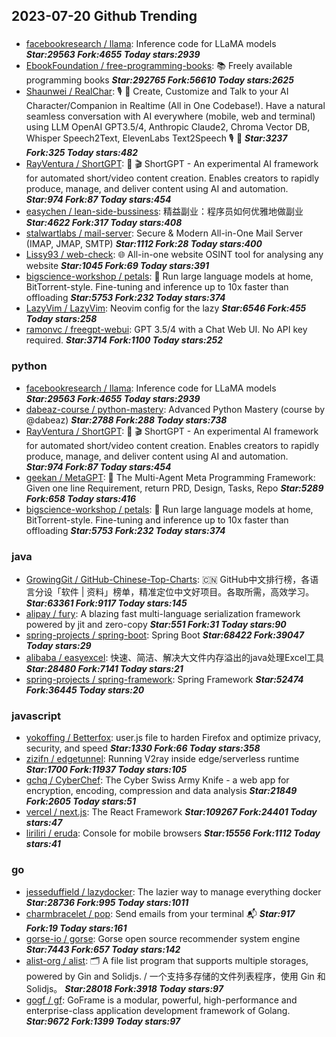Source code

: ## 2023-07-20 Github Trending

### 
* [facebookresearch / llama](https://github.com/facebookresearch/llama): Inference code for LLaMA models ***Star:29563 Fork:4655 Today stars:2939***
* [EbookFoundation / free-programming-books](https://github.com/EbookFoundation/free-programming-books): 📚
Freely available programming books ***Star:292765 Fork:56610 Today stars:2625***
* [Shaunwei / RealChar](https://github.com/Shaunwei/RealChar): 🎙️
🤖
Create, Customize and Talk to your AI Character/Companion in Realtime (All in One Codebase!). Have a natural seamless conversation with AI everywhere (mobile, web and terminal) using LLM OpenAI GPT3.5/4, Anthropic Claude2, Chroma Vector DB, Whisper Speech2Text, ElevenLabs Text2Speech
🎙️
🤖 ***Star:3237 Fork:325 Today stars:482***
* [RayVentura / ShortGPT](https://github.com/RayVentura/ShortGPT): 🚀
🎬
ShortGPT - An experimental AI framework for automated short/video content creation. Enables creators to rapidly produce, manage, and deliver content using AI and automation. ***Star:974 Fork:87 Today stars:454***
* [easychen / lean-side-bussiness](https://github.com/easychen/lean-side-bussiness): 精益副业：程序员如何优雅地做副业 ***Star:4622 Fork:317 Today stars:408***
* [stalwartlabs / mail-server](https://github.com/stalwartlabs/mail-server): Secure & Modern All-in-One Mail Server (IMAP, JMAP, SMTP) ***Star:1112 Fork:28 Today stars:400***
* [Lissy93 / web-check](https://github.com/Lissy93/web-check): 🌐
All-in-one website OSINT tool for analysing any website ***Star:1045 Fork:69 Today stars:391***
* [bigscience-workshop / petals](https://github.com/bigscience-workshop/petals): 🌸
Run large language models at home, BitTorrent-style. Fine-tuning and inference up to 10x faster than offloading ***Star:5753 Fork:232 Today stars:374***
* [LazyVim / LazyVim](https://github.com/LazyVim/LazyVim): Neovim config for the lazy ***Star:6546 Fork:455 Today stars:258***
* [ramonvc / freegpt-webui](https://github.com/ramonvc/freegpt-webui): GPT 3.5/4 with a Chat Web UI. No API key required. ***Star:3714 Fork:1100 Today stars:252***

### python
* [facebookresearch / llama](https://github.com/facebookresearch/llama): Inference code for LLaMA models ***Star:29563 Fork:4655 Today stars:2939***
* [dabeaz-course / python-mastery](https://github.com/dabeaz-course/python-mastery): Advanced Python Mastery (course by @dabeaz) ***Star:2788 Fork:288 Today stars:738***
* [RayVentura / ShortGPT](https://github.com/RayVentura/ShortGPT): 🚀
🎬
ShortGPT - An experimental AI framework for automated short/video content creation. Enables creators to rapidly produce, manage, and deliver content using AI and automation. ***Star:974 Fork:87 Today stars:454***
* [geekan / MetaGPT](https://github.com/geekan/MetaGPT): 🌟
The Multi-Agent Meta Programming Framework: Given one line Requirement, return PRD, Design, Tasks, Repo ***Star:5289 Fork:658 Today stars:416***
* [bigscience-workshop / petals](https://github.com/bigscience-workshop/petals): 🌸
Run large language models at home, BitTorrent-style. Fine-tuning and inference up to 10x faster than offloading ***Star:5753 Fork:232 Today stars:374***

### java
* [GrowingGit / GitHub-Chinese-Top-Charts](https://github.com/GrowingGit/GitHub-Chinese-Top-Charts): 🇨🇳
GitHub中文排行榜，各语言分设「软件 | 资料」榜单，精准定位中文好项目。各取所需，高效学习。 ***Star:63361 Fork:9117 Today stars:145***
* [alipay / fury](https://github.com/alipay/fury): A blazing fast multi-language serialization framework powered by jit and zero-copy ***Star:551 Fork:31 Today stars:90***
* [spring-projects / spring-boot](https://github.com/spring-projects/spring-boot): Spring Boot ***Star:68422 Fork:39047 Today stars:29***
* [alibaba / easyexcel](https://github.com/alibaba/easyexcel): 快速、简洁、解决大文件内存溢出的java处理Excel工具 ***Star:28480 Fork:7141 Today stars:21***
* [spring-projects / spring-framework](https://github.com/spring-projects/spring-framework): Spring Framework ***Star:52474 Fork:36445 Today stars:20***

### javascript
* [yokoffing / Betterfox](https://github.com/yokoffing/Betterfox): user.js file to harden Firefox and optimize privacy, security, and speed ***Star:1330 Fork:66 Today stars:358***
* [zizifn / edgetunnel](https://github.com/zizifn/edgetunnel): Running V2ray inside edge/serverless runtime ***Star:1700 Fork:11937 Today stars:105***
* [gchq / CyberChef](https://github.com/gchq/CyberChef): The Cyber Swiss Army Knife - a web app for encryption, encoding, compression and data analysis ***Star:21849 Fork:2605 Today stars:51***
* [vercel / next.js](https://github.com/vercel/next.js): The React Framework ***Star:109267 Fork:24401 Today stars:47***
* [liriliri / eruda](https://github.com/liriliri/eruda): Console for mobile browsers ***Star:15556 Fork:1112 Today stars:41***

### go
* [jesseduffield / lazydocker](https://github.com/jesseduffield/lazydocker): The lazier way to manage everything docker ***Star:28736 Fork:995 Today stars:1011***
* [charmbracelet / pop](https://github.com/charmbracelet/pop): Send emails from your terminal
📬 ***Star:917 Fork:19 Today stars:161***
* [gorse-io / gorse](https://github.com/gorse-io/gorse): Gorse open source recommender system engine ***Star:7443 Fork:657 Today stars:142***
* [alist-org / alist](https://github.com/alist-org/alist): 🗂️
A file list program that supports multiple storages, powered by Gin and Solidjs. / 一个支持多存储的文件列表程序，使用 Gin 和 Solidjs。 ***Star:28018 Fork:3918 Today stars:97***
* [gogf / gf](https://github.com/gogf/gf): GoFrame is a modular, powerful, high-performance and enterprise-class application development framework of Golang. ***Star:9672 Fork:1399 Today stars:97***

★ ★ ★

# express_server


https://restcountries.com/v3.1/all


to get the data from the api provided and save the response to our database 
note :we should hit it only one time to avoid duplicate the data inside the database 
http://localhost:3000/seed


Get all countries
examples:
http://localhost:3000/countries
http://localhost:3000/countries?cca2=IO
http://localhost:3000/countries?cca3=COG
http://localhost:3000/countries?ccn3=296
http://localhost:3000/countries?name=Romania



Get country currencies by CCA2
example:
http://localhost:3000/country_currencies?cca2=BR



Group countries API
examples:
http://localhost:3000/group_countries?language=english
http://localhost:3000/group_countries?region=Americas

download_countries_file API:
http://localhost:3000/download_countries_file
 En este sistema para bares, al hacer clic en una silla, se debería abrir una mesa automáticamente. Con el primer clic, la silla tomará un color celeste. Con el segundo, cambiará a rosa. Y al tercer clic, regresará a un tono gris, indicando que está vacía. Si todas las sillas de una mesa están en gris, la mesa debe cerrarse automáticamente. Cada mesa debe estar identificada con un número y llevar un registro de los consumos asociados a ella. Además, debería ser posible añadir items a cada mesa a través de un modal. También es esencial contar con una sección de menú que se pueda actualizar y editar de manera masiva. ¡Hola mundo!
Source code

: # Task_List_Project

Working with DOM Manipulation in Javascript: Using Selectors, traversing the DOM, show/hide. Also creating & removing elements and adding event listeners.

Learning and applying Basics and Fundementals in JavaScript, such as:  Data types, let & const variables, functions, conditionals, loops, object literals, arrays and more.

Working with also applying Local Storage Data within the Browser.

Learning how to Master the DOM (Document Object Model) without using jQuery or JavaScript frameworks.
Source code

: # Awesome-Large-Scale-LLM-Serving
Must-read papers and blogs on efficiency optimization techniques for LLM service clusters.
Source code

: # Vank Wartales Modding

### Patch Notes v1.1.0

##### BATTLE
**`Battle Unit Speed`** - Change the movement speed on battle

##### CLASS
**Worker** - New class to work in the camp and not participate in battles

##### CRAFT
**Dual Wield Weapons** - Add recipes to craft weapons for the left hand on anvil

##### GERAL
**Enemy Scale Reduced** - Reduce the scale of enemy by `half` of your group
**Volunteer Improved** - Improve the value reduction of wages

★ ★ ★

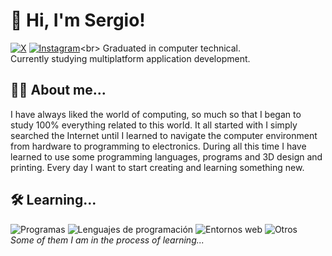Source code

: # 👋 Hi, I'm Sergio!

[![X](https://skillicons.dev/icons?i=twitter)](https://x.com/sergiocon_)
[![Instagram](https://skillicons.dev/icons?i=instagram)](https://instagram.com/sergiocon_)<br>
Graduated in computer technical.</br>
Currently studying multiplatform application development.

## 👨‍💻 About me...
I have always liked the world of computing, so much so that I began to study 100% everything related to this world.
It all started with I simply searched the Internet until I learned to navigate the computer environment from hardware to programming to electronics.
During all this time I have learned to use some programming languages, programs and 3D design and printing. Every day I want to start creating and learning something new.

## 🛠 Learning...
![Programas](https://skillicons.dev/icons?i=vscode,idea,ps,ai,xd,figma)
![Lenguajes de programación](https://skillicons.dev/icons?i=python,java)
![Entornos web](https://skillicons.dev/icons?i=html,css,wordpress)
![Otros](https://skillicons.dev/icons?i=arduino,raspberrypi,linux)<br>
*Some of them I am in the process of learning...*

★ ★ ★

WHAT THIS TASK INVOLVES: Starting at the line that has "https://restcountries.com/v3.1/all" and ending at the line that has "http://localhost:3000/countries?cca3=COG", please write out the lines above exactly, leaving out all others.

SOLUTION TO THE EXERCISE:
https://restcountries.com/v3.1/all


to get the data from the api provided and save the response to our database 
note :we should hit it only one time to avoid duplicate the data inside the database 
http://localhost:3000/seed


Get all countries
examples:
http://localhost:3000/countries
http://localhost:3000/countries?cca2=IO
http://localhost:3000/countries?cca3=COG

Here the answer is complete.